EXERCISE DESCRIPTION
Find the string "enumerate" in the data, then copy every line where it is found.

»»

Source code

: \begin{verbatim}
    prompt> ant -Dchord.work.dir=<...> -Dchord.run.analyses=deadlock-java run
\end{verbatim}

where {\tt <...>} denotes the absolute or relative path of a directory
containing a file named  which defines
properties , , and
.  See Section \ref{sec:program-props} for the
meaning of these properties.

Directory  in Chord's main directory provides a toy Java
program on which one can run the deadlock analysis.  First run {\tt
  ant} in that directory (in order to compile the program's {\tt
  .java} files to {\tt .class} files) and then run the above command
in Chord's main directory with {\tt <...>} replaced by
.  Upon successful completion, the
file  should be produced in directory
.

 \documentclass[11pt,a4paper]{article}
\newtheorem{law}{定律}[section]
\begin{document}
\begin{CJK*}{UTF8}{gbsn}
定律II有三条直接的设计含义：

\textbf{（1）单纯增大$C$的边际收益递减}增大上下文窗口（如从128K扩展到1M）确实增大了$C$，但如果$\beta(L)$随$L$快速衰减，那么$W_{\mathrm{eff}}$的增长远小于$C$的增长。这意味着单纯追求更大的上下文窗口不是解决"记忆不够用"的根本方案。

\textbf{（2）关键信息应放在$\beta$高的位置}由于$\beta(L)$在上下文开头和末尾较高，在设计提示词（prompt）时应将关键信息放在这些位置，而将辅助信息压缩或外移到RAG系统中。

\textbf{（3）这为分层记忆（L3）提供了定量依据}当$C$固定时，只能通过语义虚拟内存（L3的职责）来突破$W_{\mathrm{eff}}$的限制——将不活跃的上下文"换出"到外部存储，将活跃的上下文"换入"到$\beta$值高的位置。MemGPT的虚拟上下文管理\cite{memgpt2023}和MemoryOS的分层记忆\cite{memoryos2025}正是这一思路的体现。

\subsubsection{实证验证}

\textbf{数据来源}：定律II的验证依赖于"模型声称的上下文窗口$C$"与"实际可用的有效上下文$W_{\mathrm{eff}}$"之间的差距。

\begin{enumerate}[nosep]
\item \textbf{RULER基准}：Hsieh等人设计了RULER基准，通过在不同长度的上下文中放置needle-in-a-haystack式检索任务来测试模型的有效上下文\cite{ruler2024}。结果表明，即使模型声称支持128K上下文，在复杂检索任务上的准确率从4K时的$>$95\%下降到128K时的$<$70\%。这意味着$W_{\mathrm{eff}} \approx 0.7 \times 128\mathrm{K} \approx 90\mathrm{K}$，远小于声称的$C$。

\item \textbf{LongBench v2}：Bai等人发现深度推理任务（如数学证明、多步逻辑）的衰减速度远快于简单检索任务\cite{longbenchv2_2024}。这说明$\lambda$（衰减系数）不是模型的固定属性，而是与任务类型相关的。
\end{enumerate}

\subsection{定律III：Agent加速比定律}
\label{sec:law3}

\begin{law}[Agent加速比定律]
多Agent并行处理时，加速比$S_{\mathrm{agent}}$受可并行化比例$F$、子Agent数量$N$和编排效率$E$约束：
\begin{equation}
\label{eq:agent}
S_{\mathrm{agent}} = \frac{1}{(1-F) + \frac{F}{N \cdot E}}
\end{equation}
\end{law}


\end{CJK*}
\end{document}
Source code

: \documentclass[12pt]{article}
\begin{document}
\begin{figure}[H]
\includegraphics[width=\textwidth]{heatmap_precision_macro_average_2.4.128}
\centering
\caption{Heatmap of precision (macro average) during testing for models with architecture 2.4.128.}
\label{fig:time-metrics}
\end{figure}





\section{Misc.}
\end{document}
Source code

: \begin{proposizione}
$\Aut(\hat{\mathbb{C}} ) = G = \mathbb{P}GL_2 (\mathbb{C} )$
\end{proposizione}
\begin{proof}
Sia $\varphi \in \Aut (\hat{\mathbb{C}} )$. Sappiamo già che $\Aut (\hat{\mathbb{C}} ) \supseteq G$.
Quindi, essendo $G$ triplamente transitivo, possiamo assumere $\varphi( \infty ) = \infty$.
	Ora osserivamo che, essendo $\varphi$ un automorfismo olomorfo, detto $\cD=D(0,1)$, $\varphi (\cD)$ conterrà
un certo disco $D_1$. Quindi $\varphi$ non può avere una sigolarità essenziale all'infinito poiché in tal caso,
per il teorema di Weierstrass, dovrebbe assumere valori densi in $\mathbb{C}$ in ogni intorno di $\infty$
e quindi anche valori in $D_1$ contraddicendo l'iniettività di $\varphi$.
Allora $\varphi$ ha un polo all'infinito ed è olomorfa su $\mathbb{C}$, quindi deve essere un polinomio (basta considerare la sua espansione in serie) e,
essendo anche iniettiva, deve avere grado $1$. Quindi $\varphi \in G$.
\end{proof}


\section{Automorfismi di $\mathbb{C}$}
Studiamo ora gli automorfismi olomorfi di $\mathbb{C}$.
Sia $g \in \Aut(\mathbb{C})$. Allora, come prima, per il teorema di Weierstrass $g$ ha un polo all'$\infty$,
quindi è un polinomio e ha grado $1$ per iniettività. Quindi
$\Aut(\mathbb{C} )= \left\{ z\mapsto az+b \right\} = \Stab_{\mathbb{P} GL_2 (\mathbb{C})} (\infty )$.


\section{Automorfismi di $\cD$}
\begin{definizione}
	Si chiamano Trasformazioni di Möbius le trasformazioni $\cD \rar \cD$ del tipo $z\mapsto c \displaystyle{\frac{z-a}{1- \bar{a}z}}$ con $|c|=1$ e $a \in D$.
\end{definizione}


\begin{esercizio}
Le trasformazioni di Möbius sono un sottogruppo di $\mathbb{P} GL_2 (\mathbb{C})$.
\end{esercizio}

««

OUTPUT FOR THIS EXERCISE
\begin{enumerate}[nosep]
\end{enumerate}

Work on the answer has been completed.